Although the vast majority had their roots in Africa, not all slaves made the trip directly to America, some came from other Hispanic territories. Those from Africa belonged mainly to groups coming from Western Sudan and ethnic Bantu.

The origin of the slaves is known through various documents such as transcripts of sales. Originally the slaves came from Cape Verde and Guinea[7]. Later slaves were also taken from Angola and the Canary Islands.[8]

To decide the sex of the slaves that would be sent to the New World, calculations that included physical performance and reproduction were performed. At first half of the slaves imported were women and the other half men, but it was later realized that men could work longer without fatigue and that they yielded similar results throughout the month, while women suffered from pains and diseases more easily.[8] Later on, only one third of the total slaves were women.
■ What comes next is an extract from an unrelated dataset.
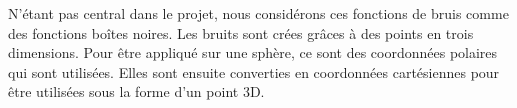   N'étant pas central dans le projet, nous considérons ces fonctions de bruis comme des fonctions boîtes noires.
  Les bruits sont crées grâces à des points en trois dimensions. Pour être appliqué sur une sphère, ce sont des coordonnées polaires qui sont utilisées. Elles sont ensuite converties en coordonnées cartésiennes pour être utilisées sous la forme d'un point 3D.\\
From the African continent dark skinned slaves were taken; "the first true blacks were extracted from Arguin."[9] Later in the sixteenth century, black slaves came from Bran, biafadas and Gelofe (in Cape Verde). Black slaves were classified into several types, depending on their ethnic group and origin, but mostly from physical characteristics. There were two main groups. The first, called Retintos, also called swarthy, came from Sudan and the Guinean Coast. The second type were amulatados or amembrillados of lighter skin color, when compared with other blacks and were distinguishable by their yellow skin tones.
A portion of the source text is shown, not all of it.